Extracted records »

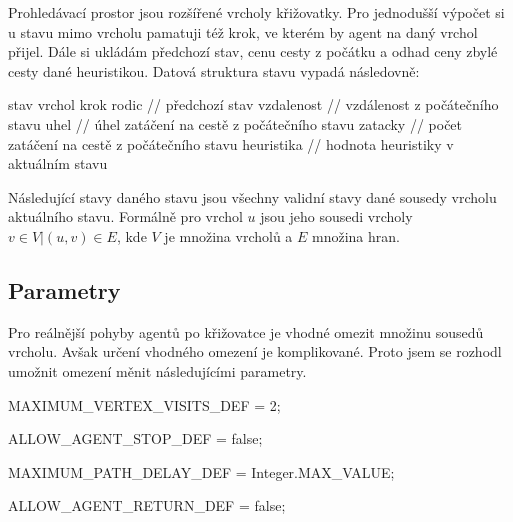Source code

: Prohledávací prostor jsou rozšířené vrcholy křižovatky.
Pro jednodušší výpočet si u stavu mimo vrcholu pamatuji též krok, ve kterém by agent na daný vrchol přijel.
Dále si ukládám předchozí stav, cenu cesty z počátku a odhad ceny zbylé cesty dané heuristikou.
Datová struktura stavu vypadá následovně:
\begin{code}[frame=none]
stav {
	vrchol
	krok
	rodic       // předchozí stav
	vzdalenost  // vzdálenost z počátečního stavu
	uhel        // úhel zatáčení na cestě z počátečního stavu
	zatacky     // počet zatáčení na cestě z počátečního stavu
	heuristika  // hodnota heuristiky v aktuálním stavu
}
\end{code}

Následující stavy daného stavu jsou všechny validní stavy dané sousedy vrcholu aktuálního stavu.
Formálně pro vrchol $u$ jsou jeho sousedi vrcholy ${v \in V | (u,v)\in E}$, 
kde $V$ je množina vrcholů a $E$ množina hran.

\subsection{Parametry}\label{subsec:parametry}
Pro reálnější pohyby agentů po křižovatce je vhodné omezit množinu sousedů vrcholu.
Avšak určení vhodného omezení je komplikované.
Proto jsem se rozhodl umožnit omezení měnit následujícími parametry.

MAXIMUM_VERTEX_VISITS_DEF = 2;

ALLOW_AGENT_STOP_DEF = false;

MAXIMUM_PATH_DELAY_DEF = Integer.MAX_VALUE;

ALLOW_AGENT_RETURN_DEF = false;
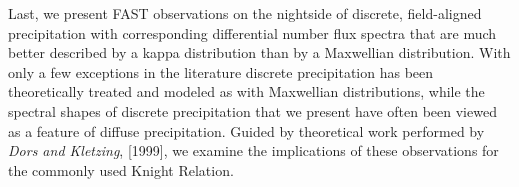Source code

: Last, we present FAST observations on the nightside of discrete,
field-aligned precipitation with corresponding differential number
flux spectra that are much better described by a kappa distribution
than by a Maxwellian distribution. With only a few exceptions in the
literature discrete precipitation has been theoretically treated and
modeled as with Maxwellian distributions, while the spectral shapes of
discrete precipitation that we present have often been viewed as a
feature of diffuse precipitation. Guided by theoretical work performed
by \textsl{Dors and Kletzing}, [1999], we examine the implications of
these observations for the commonly used Knight Relation.


% 
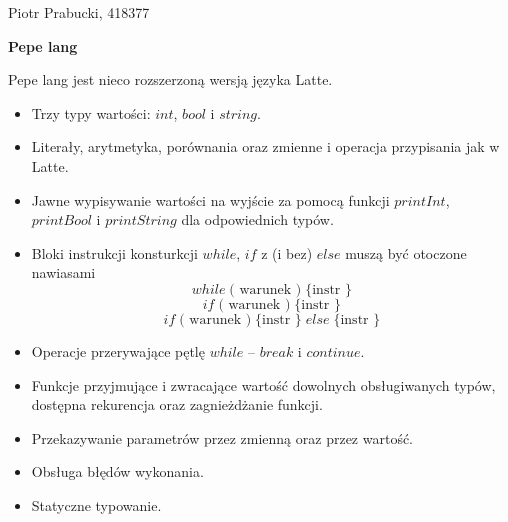 \documentclass[12pt]{article}
\begin{document}
Piotr Prabucki, 418377


\vspace{0.2cm}
\begin{center}
\vspace{1mm}
 \Large \textbf{Pepe lang}
\vspace{0.7cm}
\end{center}


\noindent
Pepe lang jest nieco rozszerzoną wersją języka Latte.

\begin{itemize}
    \item Trzy typy wartości: $int$, $bool$ i $string$.
    \item Literały, arytmetyka, porównania oraz zmienne i operacja przypisania jak w Latte.
    \item Jawne wypisywanie wartości na wyjście za pomocą funkcji $printInt$, $printBool$ i $printString$ dla odpowiednich typów.
    \item Bloki instrukcji konsturkcji $while$, $if$ z (i bez) $else$ muszą być otoczone nawiasami
        $$ while \; \text{( warunek )} \; \text{\{ instr \}} $$
        $$ if \; \text{( warunek )} \; \text{\{ instr \}} $$
        $$ if \; \text{( warunek )} \; \text{\{ instr \}} \; else \; \text{\{ instr \}}$$
    \item Operacje przerywające pętlę $while$ -- $break$ i $continue$.
    \item Funkcje przyjmujące i zwracające wartość dowolnych obsługiwanych typów, dostępna rekurencja oraz zagnieżdżanie funkcji.
    \item Przekazywanie parametrów przez zmienną oraz przez wartość.
    \item Obsługa błędów wykonania.
    \item Statyczne typowanie.
\end{itemize}
\end{document}

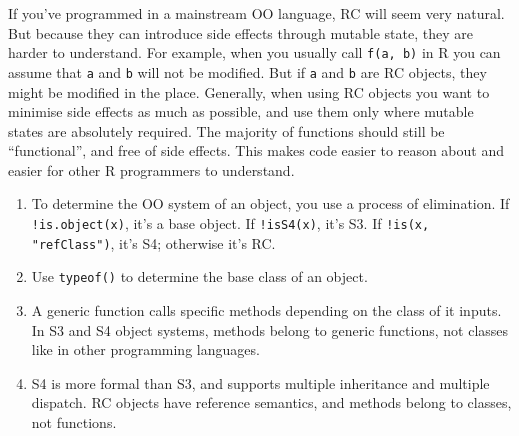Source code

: If you've programmed in a mainstream OO language, RC will seem very
natural. But because they can introduce side effects through mutable
state, they are harder to understand. For example, when you usually call
\texttt{f(a, b)} in R you can assume that \texttt{a} and \texttt{b} will
not be modified. But if \texttt{a} and \texttt{b} are RC objects, they
might be modified in the place. Generally, when using RC objects you
want to minimise side effects as much as possible, and use them only
where mutable states are absolutely required. The majority of functions
should still be ``functional'', and free of side effects. This makes
code easier to reason about and easier for other R programmers to
understand.


\begin{enumerate}
\def\labelenumi{\arabic{enumi}.}
\item
  To determine the OO system of an object, you use a process of
  elimination. If \texttt{!is.object(x)}, it's a base object. If
  \texttt{!isS4(x)}, it's S3. If \texttt{!is(x, "refClass")}, it's S4;
  otherwise it's RC.
\item
  Use \texttt{typeof()} to determine the base class of an object.
\item
  A generic function calls specific methods depending on the class of it
  inputs. In S3 and S4 object systems, methods belong to generic
  functions, not classes like in other programming languages.
\item
  S4 is more formal than S3, and supports multiple inheritance and
  multiple dispatch. RC objects have reference semantics, and methods
  belong to classes, not functions.
\end{enumerate}
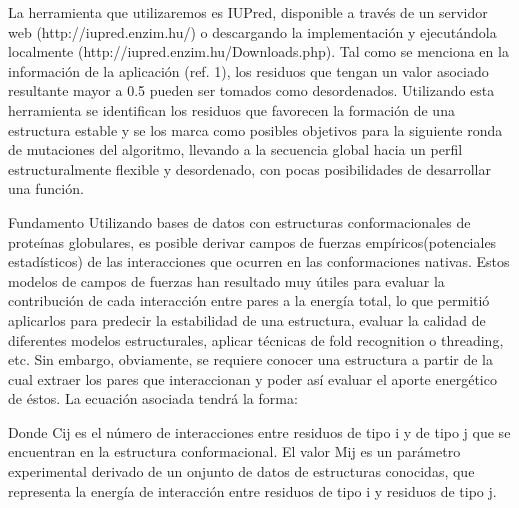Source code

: La herramienta que utilizaremos es IUPred, disponible a través de un servidor web (http://iupred.enzim.hu/) o descargando la implementación 
y ejecutándola localmente (http://iupred.enzim.hu/Downloads.php).   
Tal como se menciona en la información de la aplicación (ref. 1), los residuos que tengan un valor asociado resultante mayor a 0.5 pueden ser tomados como desordenados.
Utilizando esta herramienta se identifican los residuos que favorecen la formación de una estructura estable 
y se los marca como posibles objetivos para la siguiente ronda de mutaciones del algoritmo, llevando a la secuencia 
global hacia un perfil estructuralmente flexible y desordenado, con pocas posibilidades de desarrollar una función.


Fundamento
Utilizando bases de datos con estructuras conformacionales de proteínas globulares, 
es posible derivar campos de fuerzas empíricos(potenciales estadísticos) de las interacciones que ocurren en las conformaciones nativas. 
Estos modelos de campos de fuerzas han resultado muy útiles para evaluar la contribución de cada interacción entre pares a la energía total,
lo que permitió aplicarlos para predecir la estabilidad de una estructura, evaluar la calidad de diferentes modelos estructurales, aplicar técnicas de fold recognition o threading, etc. 
Sin embargo, obviamente, se requiere conocer una estructura a partir de la cual extraer los pares que interaccionan y poder así evaluar el aporte energético de éstos. 
La ecuación asociada tendrá la forma:





Donde Cij es el número de interacciones entre residuos de tipo i y de tipo j que se encuentran en la estructura conformacional. 
El valor Mij es un parámetro experimental derivado de un onjunto de datos de estructuras conocidas, que representa la energía de interacción entre residuos de tipo i y residuos de tipo j.

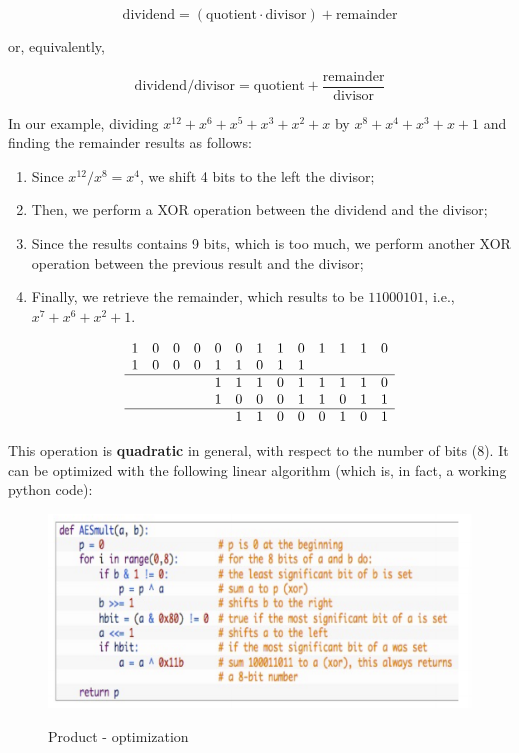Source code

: $$
\text{dividend} = (\text{quotient} \cdot \text{divisor}) + \text{remainder}
$$

or, equivalently,

$$
\text{dividend} / \text{divisor} = \text{quotient} + \frac{\text{remainder}}{\text{divisor}} 
$$

In our example, dividing $x^{12}+x^6+x^5+x^3+x^2+x$ by $x^8 + x^4 + x^3 + x + 1$ and finding the remainder results as follows:

\begin{enumerate}
    \item Since $x^{12}/x^8 = x^4$, we shift 4 bits to the left the divisor;
    \item Then, we perform a XOR operation between the dividend and the divisor;
    \item Since the results contains 9 bits, which is too much, we perform another XOR operation between the previous result and the divisor;
    \item Finally, we retrieve the remainder, which results to be $11000101$, i.e., $x^7 + x^6 + x^2 + 1$.
\end{enumerate}

$$
\begin{array}{ccccccccccccc}1&0&0&0&0&0&1&1&0&1&1&1&0 \\ 1&0&0&0&1&1&0&1&1 \\\hline & & & &1&1&1&0&1&1&1&1&0\\ & & & &1&0&0&0&1&1&0&1&1 \\\hline & & & & &1&1&0&0&0&1&0&1 \end{array}
$$

This operation is \textbf{quadratic} in general, with respect to the number of bits (8). It can be optimized with the following linear algorithm (which is, in fact, a working python code):

\begin{figure}[h!]
        \centering
        \includegraphics[scale = 0.8]{img/aes1.png}
        \label{aes1}
        \caption{Product - optimization}
\end{figure}

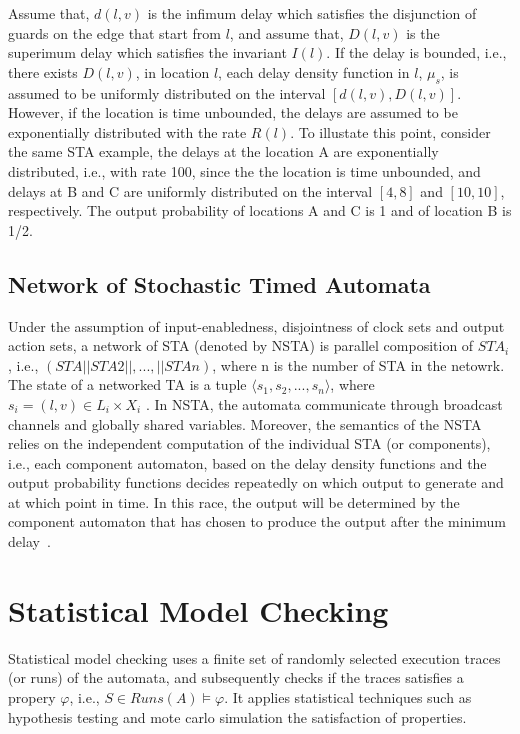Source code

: Assume that, $d(l,v)$ is the infimum delay which satisfies the disjunction of guards on the edge that start from $l$, and assume that, $D(l,v)$ is the superimum delay which satisfies the invariant $I(l)$. If the delay is bounded, i.e., there exists $D(l,v)$, in location $l$, each delay density function in $l$, $\mu_s$, is assumed to be uniformly distributed on the interval $[d(l,v),D(l,v)]$. However, if the location is time unbounded, the delays are assumed to be exponentially distributed with the rate $R(l)$. To illustate this point, consider the same STA example, the delays at the location A are exponentially distributed, i.e., with rate 100, since the the location is time unbounded, and delays at B and C are uniformly distributed on the interval $[4,8]$ and $[10,10]$, respectively. The output probability of locations A and C is 1 and of location B is 1/2. 

\subsection*{Network of Stochastic Timed Automata}
Under the assumption of input-enabledness, disjointness of clock sets and output action sets, a network of STA (denoted by NSTA) is parallel composition of $STA_i$, i.e., $(STA||STA2||,...,||STAn)$, where n is the number of STA in the netowrk.  The state of a networked TA is a tuple $\langle s_1,s_2,...,s_n\rangle$, where $s_i=(l,v)\in L_i\times X_i$ . In NSTA, the automata communicate through broadcast channels and globally shared variables. Moreover, the semantics of the NSTA relies on the independent computation of the individual STA (or components), i.e.,  each component automaton, based on the delay density functions and the output probability functions decides repeatedly on which output to generate and at which point in time. In this race, the output will be determined by the component automaton that has chosen to produce the output after the minimum delay~\cite{David2011StatisticalAutomata}.


\section{Statistical Model Checking}
Statistical model checking uses a finite set of randomly selected execution traces (or runs) of the automata, and subsequently checks if the traces satisfies a propery $\varphi$, i.e., $S\in Runs(A)\models \varphi$. It applies statistical techniques such as hypothesis testing and mote carlo simulation the satisfaction of properties.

Exercise requirements »
Go through the listing above and locate each line that holds the word "interacción". Copy those lines.

Response box »
Estos modelos de campos de fuerzas han resultado muy útiles para evaluar la contribución de cada interacción entre pares a la energía total,
El valor Mij es un parámetro experimental derivado de un onjunto de datos de estructuras conocidas, que representa la energía de interacción entre residuos de tipo i y residuos de tipo j.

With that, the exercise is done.